Baro d’evel plonge le Grand Théâtre de Provence dans un volcan d’humanité et de poésie

Le plateau est une terre mouvante, qui modèle les êtres comme les identités. Des pans de décors s’effondrent, des ruines surgissent, la mer s’invite, puis le volcan gronde. La compagnie Baro d’evel nous entraîne dans un chaos poétique, créé à Avignon en 2024 et présenté au Grand Théâtre de Provence. Deux heures quinze de voyage, où l’on rit, où l’on tremble, où l’on se reconnaît – parfois aussi où l’on se perd.

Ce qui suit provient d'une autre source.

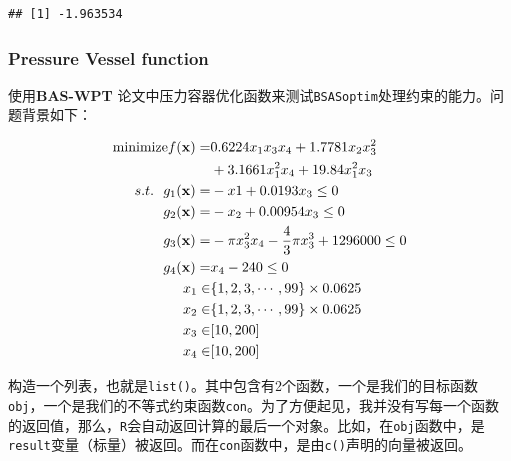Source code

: \documentclass[]{ctexbook}
\begin{document}
\begin{verbatim}
## [1] -1.963534
\end{verbatim}

\subsubsection{Pressure Vessel function}\label{BSASpv}

使用\textbf{BAS-WPT}\citep{Jiangwpt}
论文中压力容器优化函数来测试\texttt{BSASoptim}处理约束的能力。问题背景如下：

\begin{align}
\text{minimize} f(\mathbf{x}) = &0.6224x_1x_3x_4+1.7781x_2x^2_3 \notag\\
&+3.1661x^2_1x_4 + 19.84x^2_1x_3 \notag \\
s.t. ~~ g_1(\mathbf{x}) = & -x1 + 0.0193x_3 \leq 0 \notag \\
g_2(\mathbf{x}) = & -x_2 + 0.00954x_3 \leq 0 \notag \\
g_3(\mathbf{x}) = & -\pi x^2_3x_4 -\frac{4}{3}\pi x^3_3 + 1296000 \leq 0 \notag \\
g_4(\mathbf{x}) = & x_4-240\leq 0 \notag \\
x_1 \in& \{1,2,3,\cdots,99\}\times0.0625 \notag \\
x_2 \in& \{1,2,3,\cdots,99\}\times0.0625 \notag \\
x_3 \in& [10,200] \notag \\
x_4 \in& [10,200] \notag \\
\label{eq:PV}
\end{align}

构造一个列表，也就是\texttt{list()}。其中包含有2个函数，一个是我们的目标函数\texttt{obj}，一个是我们的不等式约束函数\texttt{con}。为了方便起见，我并没有写每一个函数的返回值，那么，\texttt{R}会自动返回计算的最后一个对象。比如，在\texttt{obj}函数中，是\texttt{result}变量（标量）被返回。而在\texttt{con}函数中，是由\texttt{c()}声明的向量被返回。
\end{document}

Ils sont douze en scène, danseurs, musiciens, acrobates, comédiens. Les frontières s’effacent, les disciplines se mêlent. Un chant surgit, un corps tombe, une percussion éclate. La voix de Camille Decourtye sert de fil rouge ironique, narratif et même opératique au récit : et c’est bien dans sa belle énergie clownesque, capable d’incarner tout à la fois le sérieux du propos et la légèreté de la forme, que le spectacle trouve sa raison d’être et son identité. Car ici tout vacille, mais rien ne s’écroule vraiment : au cœur de cette matière instable, une humanité persiste, fragile et obstinée, incarnée un peu naïvement par le passage d’un enfant ou d’un petit canidé.

Montagne au pied d’argile

Baro d’evel poursuit la recherche amorcée dans Falaise, mais va plus loin : un théâtre se rêvant total, traversé par les arts visuels, le souffle de la musique et le burlesque d’une chorégraphie simple mais incarnée. Le travail sur la céramique mouvante de Sébastien de Groot s’impose comme une belle idée de cette tâche sur l’identité et du masque : il ne trouve cependant peut-être pas l’ampleur nécessaire pour renouveler le genre ou pousser plus loin la réflexion.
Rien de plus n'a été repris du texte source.